──────── Data extract
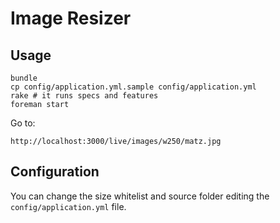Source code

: # Image Resizer

## Usage

    bundle
    cp config/application.yml.sample config/application.yml
    rake # it runs specs and features
    foreman start

Go to:

    http://localhost:3000/live/images/w250/matz.jpg

## Configuration

You can change the size whitelist and source folder editing the `config/application.yml` file.

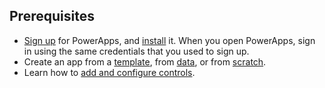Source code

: ## Prerequisites
* [Sign up](../maker/canvas-apps/signup-for-powerapps.md) for PowerApps, and [install](http://aka.ms/powerappsinstall) it. When you open PowerApps, sign in using the same credentials that you used to sign up.
* Create an app from a [template](../maker/canvas-apps/get-started-test-drive.md), from [data](../maker/canvas-apps/get-started-create-from-data.md), or from [scratch](../maker/canvas-apps/get-started-create-from-blank.md).
* Learn how to [add and configure controls](../maker/canvas-apps/add-configure-controls.md).
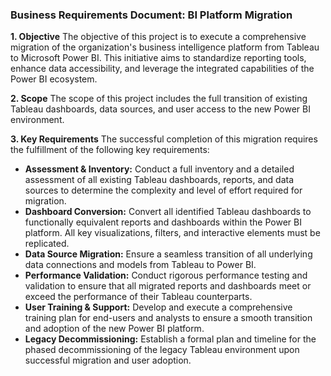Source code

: ### Business Requirements Document: BI Platform Migration

**1. Objective**
The objective of this project is to execute a comprehensive migration of the organization's business intelligence platform from Tableau to Microsoft Power BI. This initiative aims to standardize reporting tools, enhance data accessibility, and leverage the integrated capabilities of the Power BI ecosystem.

**2. Scope**
The scope of this project includes the full transition of existing Tableau dashboards, data sources, and user access to the new Power BI environment.

**3. Key Requirements**
The successful completion of this migration requires the fulfillment of the following key requirements:

* **Assessment & Inventory:** Conduct a full inventory and a detailed assessment of all existing Tableau dashboards, reports, and data sources to determine the complexity and level of effort required for migration.
* **Dashboard Conversion:** Convert all identified Tableau dashboards to functionally equivalent reports and dashboards within the Power BI platform. All key visualizations, filters, and interactive elements must be replicated.
* **Data Source Migration:** Ensure a seamless transition of all underlying data connections and models from Tableau to Power BI.
* **Performance Validation:** Conduct rigorous performance testing and validation to ensure that all migrated reports and dashboards meet or exceed the performance of their Tableau counterparts.
* **User Training & Support:** Develop and execute a comprehensive training plan for end-users and analysts to ensure a smooth transition and adoption of the new Power BI platform.
* **Legacy Decommissioning:** Establish a formal plan and timeline for the phased decommissioning of the legacy Tableau environment upon successful migration and user adoption.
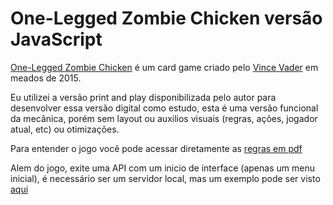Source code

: # One-Legged Zombie Chicken versão JavaScript

[One-Legged Zombie Chicken](http://gameanalyticz.blogspot.com.br/2015/03/one-legged-zombie-chicken-o-novo-card.html) é um card game criado pelo [Vince Vader](https://twitter.com/vincevader) em meados de 2015.

Eu utilizei a versão print and play disponibilizada pelo autor para desenvolver essa versão digital como estudo, esta é uma versão funcional da mecânica, porém sem layout ou auxilios visuais (regras, ações, jogador atual, etc) ou otimizações.

Para entender o jogo você pode acessar diretamente as [regras em pdf](http://vincevader.net/onelegged/regras_chicken.pdf)

Alem do jogo, exite uma API com um inicio de interface (apenas um menu inicial), é necessário ser um servidor local, mas um exemplo pode ser visto [aqui](http://tchabs.000webhostapp.com/olzc/)
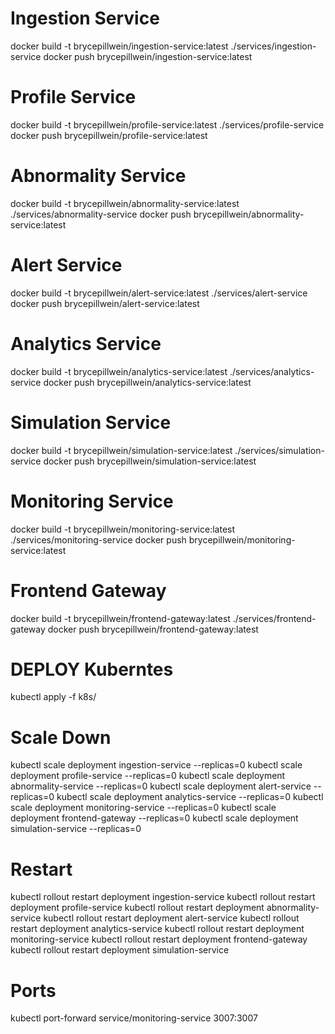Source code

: # Ingestion Service
docker build -t brycepillwein/ingestion-service:latest ./services/ingestion-service
docker push brycepillwein/ingestion-service:latest

# Profile Service
docker build -t brycepillwein/profile-service:latest ./services/profile-service
docker push brycepillwein/profile-service:latest

# Abnormality Service
docker build -t brycepillwein/abnormality-service:latest ./services/abnormality-service
docker push brycepillwein/abnormality-service:latest

# Alert Service
docker build -t brycepillwein/alert-service:latest ./services/alert-service
docker push brycepillwein/alert-service:latest

# Analytics Service
docker build -t brycepillwein/analytics-service:latest ./services/analytics-service
docker push brycepillwein/analytics-service:latest

# Simulation Service
docker build -t brycepillwein/simulation-service:latest ./services/simulation-service
docker push brycepillwein/simulation-service:latest

# Monitoring Service
docker build -t brycepillwein/monitoring-service:latest ./services/monitoring-service
docker push brycepillwein/monitoring-service:latest

# Frontend Gateway
docker build -t brycepillwein/frontend-gateway:latest ./services/frontend-gateway
docker push brycepillwein/frontend-gateway:latest


# DEPLOY Kuberntes
kubectl apply -f k8s/


# Scale Down
kubectl scale deployment ingestion-service --replicas=0
kubectl scale deployment profile-service --replicas=0
kubectl scale deployment abnormality-service --replicas=0
kubectl scale deployment alert-service --replicas=0
kubectl scale deployment analytics-service --replicas=0
kubectl scale deployment monitoring-service --replicas=0
kubectl scale deployment frontend-gateway --replicas=0
kubectl scale deployment simulation-service --replicas=0


# Restart
kubectl rollout restart deployment ingestion-service
kubectl rollout restart deployment profile-service
kubectl rollout restart deployment abnormality-service
kubectl rollout restart deployment alert-service
kubectl rollout restart deployment analytics-service
kubectl rollout restart deployment monitoring-service
kubectl rollout restart deployment frontend-gateway
kubectl rollout restart deployment simulation-service


# Ports
kubectl port-forward service/monitoring-service 3007:3007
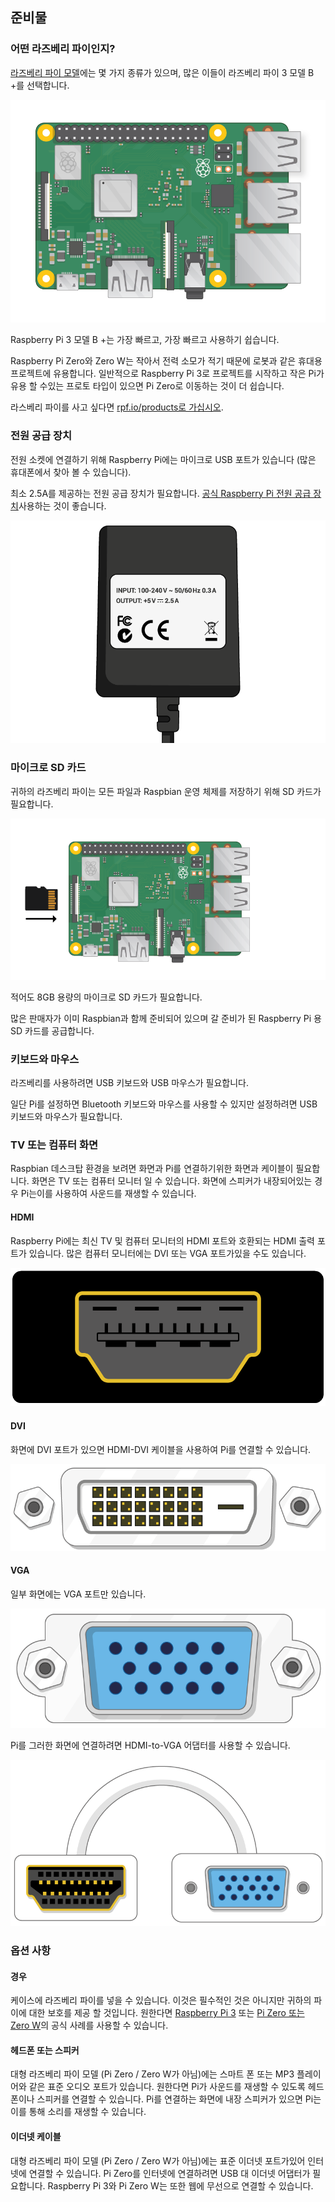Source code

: ## 준비물

### 어떤 라즈베리 파이인지?

[라즈베리 파이 모델](https://www.raspberrypi.org/products/)에는 몇 가지 종류가 있으며, 많은 이들이 라즈베리 파이 3 모델 B +를 선택합니다.

![라스베리 파이 3](images/raspberry-pi.png)

Raspberry Pi 3 모델 B +는 가장 빠르고, 가장 빠르고 사용하기 쉽습니다.

Raspberry Pi Zero와 Zero W는 작아서 전력 소모가 적기 때문에 로봇과 같은 휴대용 프로젝트에 유용합니다. 일반적으로 Raspberry Pi 3로 프로젝트를 시작하고 작은 Pi가 유용 할 수있는 프로토 타입이 있으면 Pi Zero로 이동하는 것이 더 쉽습니다.

라스베리 파이를 사고 싶다면 [rpf.io/products로 가십시오](https://rpf.io/products).

### 전원 공급 장치

전원 소켓에 연결하기 위해 Raspberry Pi에는 마이크로 USB 포트가 있습니다 (많은 휴대폰에서 찾아 볼 수 있습니다).

최소 2.5A를 제공하는 전원 공급 장치가 필요합니다. [공식 Raspberry Pi 전원 공급 장치](https://www.raspberrypi.org/products/raspberry-pi-universal-power-supply/)사용하는 것이 좋습니다.

![전원 공급 장치](images/powersupply.png)

### 마이크로 SD 카드

귀하의 라즈베리 파이는 모든 파일과 Raspbian 운영 체제를 저장하기 위해 SD 카드가 필요합니다.

![SD 카드](images/pi-sd.png)

적어도 8GB 용량의 마이크로 SD 카드가 필요합니다.

많은 판매자가 이미 Raspbian과 함께 준비되어 있으며 갈 준비가 된 Raspberry Pi 용 SD 카드를 공급합니다.

### 키보드와 마우스

라즈베리를 사용하려면 USB 키보드와 USB 마우스가 필요합니다.

일단 Pi를 설정하면 Bluetooth 키보드와 마우스를 사용할 수 있지만 설정하려면 USB 키보드와 마우스가 필요합니다.

### TV 또는 컴퓨터 화면

Raspbian 데스크탑 환경을 보려면 화면과 Pi를 연결하기위한 화면과 케이블이 필요합니다. 화면은 TV 또는 컴퓨터 모니터 일 수 있습니다. 화면에 스피커가 내장되어있는 경우 Pi는이를 사용하여 사운드를 재생할 수 있습니다.

#### HDMI

Raspberry Pi에는 최신 TV 및 컴퓨터 모니터의 HDMI 포트와 호환되는 HDMI 출력 포트가 있습니다. 많은 컴퓨터 모니터에는 DVI 또는 VGA 포트가있을 수도 있습니다.

![HDM 포트](images/hdmi-port.png)

#### DVI

화면에 DVI 포트가 있으면 HDMI-DVI 케이블을 사용하여 Pi를 연결할 수 있습니다.

![dvi 포트](images/dvi-port.png)

#### VGA

일부 화면에는 VGA 포트만 있습니다.

![vga 포트](images/vga-port.png)

Pi를 그러한 화면에 연결하려면 HDMI-to-VGA 어댑터를 사용할 수 있습니다.

![hga 어댑터 포트 vga](images/hdmi-vga-adapter.png)

### 옵션 사항

#### 경우

케이스에 라즈베리 파이를 넣을 수 있습니다. 이것은 필수적인 것은 아니지만 귀하의 파이에 대한 보호를 제공 할 것입니다. 원한다면 [Raspberry Pi 3](https://www.raspberrypi.org/products/raspberry-pi-3-case/) 또는 [Pi Zero 또는 Zero W](https://www.raspberrypi.org/products/raspberry-pi-zero-case/)의 공식 사례를 사용할 수 있습니다.

#### 헤드폰 또는 스피커

대형 라즈베리 파이 모델 (Pi Zero / Zero W가 아님)에는 스마트 폰 또는 MP3 플레이어와 같은 표준 오디오 포트가 있습니다. 원한다면 Pi가 사운드를 재생할 수 있도록 헤드폰이나 스피커를 연결할 수 있습니다. Pi를 연결하는 화면에 내장 스피커가 있으면 Pi는이를 통해 소리를 재생할 수 있습니다.

#### 이더넷 케이블

대형 라즈베리 파이 모델 (Pi Zero / Zero W가 아님)에는 표준 이더넷 포트가있어 인터넷에 연결할 수 있습니다. Pi Zero를 인터넷에 연결하려면 USB 대 이더넷 어댑터가 필요합니다. Raspberry Pi 3와 Pi Zero W는 또한 웹에 무선으로 연결할 수 있습니다.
────────────────
Both ends included, copy word for word the lines from the top of the entries above through the line with "## Configuration". No pictures.

Result for this exercise -
Source code

: # Image Resizer

## Usage

    bundle
    cp config/application.yml.sample config/application.yml
    rake # it runs specs and features
    foreman start

Go to:

    http://localhost:3000/live/images/w250/matz.jpg

## Configuration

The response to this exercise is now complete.